İsrailli ve Hamaslı liderler hakkında Uluslararası Ceza Mahkemesi tarafından çıkarılan tutuklama kararları barış getirmeyecektir, ancak adalete bir şans vermenin zamanı gelmişti. İsrail ve Filistin arasındaki çatışmada, UCM’nin karmaşıklaştıracağı veya baltalayacağı bir barış müzakeresi yoktur. Başka bir deyişle, eğer barış masada değilse adalet barışı baltalayamaz.

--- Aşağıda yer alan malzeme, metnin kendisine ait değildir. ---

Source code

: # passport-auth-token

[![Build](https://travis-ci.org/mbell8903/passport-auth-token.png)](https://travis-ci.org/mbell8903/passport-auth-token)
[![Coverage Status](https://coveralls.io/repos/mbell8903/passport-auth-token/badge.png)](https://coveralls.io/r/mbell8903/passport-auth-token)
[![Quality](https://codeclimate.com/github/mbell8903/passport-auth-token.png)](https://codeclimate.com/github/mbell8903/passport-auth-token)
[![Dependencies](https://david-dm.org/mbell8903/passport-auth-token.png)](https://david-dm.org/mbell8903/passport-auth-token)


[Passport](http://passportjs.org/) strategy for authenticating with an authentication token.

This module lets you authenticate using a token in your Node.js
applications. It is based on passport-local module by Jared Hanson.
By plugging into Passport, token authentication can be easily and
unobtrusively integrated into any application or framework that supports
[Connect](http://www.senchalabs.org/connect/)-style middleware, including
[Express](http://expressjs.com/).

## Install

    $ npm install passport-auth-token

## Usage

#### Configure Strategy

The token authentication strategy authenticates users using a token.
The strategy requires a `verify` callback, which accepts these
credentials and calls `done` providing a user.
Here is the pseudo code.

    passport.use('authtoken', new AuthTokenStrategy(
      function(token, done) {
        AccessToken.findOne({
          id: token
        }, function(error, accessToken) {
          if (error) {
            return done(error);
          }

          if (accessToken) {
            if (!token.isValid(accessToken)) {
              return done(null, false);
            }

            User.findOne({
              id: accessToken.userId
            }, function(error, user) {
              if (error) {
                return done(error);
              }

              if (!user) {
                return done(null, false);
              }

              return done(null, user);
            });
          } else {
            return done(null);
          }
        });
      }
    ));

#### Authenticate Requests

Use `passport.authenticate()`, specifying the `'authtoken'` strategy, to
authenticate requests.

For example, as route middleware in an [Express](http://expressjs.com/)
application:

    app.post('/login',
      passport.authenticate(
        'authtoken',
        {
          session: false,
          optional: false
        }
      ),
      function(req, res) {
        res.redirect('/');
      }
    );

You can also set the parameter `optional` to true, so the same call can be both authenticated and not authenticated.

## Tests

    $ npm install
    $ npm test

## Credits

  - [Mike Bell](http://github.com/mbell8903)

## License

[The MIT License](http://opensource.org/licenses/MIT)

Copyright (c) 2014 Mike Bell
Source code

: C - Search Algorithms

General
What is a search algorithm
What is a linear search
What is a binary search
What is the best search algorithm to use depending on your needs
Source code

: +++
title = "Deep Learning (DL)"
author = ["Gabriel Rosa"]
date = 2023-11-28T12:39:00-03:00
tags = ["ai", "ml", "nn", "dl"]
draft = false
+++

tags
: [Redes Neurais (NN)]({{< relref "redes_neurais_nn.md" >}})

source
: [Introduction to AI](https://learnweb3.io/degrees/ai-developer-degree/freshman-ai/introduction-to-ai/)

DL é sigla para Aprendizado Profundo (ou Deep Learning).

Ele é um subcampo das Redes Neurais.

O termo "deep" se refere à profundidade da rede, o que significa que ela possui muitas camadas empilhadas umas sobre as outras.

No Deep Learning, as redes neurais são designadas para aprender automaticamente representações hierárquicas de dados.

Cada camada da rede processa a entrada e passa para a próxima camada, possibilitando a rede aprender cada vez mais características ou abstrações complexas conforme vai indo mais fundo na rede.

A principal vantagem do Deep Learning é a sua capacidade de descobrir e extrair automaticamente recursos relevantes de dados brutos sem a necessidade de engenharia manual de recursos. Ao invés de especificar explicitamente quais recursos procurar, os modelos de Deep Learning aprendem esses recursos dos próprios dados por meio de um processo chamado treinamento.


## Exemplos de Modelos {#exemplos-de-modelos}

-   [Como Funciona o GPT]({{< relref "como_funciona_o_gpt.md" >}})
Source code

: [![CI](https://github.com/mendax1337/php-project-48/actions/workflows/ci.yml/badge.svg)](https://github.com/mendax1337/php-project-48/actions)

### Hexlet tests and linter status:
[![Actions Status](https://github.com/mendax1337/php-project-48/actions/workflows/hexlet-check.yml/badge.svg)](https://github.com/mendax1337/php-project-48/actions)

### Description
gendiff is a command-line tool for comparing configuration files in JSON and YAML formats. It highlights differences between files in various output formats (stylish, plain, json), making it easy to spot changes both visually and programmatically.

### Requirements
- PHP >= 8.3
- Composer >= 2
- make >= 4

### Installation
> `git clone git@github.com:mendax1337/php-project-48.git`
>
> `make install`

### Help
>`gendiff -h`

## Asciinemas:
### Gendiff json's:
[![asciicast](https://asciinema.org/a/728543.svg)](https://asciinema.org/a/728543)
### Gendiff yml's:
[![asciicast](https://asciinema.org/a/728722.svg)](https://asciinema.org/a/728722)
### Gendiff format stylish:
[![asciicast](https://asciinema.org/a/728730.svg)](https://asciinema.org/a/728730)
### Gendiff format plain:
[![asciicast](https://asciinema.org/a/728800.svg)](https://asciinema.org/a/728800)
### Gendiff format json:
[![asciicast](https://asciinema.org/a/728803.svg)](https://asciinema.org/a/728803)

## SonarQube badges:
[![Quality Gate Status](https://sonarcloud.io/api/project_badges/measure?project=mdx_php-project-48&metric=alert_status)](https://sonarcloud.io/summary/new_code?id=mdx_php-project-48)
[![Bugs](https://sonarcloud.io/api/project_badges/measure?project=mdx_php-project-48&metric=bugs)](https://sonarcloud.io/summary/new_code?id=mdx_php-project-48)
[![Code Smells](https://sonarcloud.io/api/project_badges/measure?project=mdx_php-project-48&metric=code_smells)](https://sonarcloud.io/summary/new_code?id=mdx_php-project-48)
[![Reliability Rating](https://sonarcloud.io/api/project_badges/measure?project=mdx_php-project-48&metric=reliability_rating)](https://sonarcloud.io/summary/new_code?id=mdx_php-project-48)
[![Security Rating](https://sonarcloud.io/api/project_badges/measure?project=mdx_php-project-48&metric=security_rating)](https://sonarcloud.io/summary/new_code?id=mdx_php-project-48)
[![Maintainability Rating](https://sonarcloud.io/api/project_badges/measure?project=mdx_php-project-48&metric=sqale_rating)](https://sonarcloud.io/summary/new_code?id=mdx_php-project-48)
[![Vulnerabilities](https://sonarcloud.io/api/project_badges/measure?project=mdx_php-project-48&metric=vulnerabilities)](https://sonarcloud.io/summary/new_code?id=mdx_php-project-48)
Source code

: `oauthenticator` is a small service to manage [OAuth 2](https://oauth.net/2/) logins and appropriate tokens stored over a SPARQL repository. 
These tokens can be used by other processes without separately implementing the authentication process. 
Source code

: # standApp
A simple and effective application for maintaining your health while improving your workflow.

Açlık çeken Filistin halkı da hesap verebilirliğe erişimden mahrum bırakılmıştı.
Uluslararası Ceza Mahkemesi (UCM) ne zaman devam eden bir savaşla ilgili soruşturma açsa, kaçınılmaz olarak aşağıdaki sorunun versiyonları sorulacaktır: Hesap verebilirlik arayışı, savaşan tarafları savaşa devam etmekten başka bir teşvike bırakmama riski taşıyor mu?
UCM Savcısı Karim Khan’ın İsrail ve Hamas’ın üst düzey liderleri hakkında tutuklama emri çıkarılmasını talep eden dönüm noktası niteliğindeki kararıyla birlikte aynı soru yeniden sorulmaya başlandı.
Yıllardır, sıklıkla “barışa karşı adalet” olarak adlandırılan tartışmanın temeline inmeye çalıştım. Bu tartışmanın Libya ve Uganda’daki UCM müdahaleleri ile nasıl sonuçlandığı hakkında bir kitap yazdım. Ayrıca Ukrayna, İsrail-Filistin ve başka yerlerde barış-adalet ilişkisi üzerine bulgular yayınladım. Tartışmaya verilen yanıtlar çoğu zaman tartışılmaz gerçeklerden ziyade varsayımlar ve faraziyelerle yönlendirilse de, gerçek şu ki savaşları çözmek ve savaş zamanı zulümleri için hesap verebilirlik sağlamak arasındaki ilişkinin kilidini açmaya yardımcı olan özel bir anahtar yoktur.
Bu sorunun farklı bağlamlarda geçerli tek bir cevabı yoktur. Ancak doğru olan birkaç şey var: UCM barış müzakerelerini zorlaştırabilir. Ancak daha “karmaşık” barış müzakereleri mutlaka “daha kötü” barış müzakereleri anlamına gelmez. Örneğin UCM’nin on yıl süren bir ön inceleme yaptığı Kolombiya’yı ele alalım. Buradaki barış süreci sırasında müzakere edilen hesap verebilirlik süreçleri, hükümet ve isyancı grup Kolombiya Devrimci Silahlı Güçleri (FARC) tarafından işlenen savaş zamanı zulümlerinin birçoğu için anlamlı bir adalete dönüştü. Dahası, UCM’nin barış müzakerelerini baltalayabilmesi için öncelikle gerçekçi bir barış süreci beklentisinin olması gerekir. Eğer böyle bir müzakere yoksa hesap verebilirlik arayışının bu müzakereleri baltalayacağı iddiası büyük ihtimalle kırmızı bir ringa balığıdır (Kırmızı ringa balığı, dikkatleri önemli bir sorudan uzaklaştırmaya sebep olan bir sahte argüman türüdür-çevirmen) ve zulmün faillerini korumaya yönelik bir argümandır.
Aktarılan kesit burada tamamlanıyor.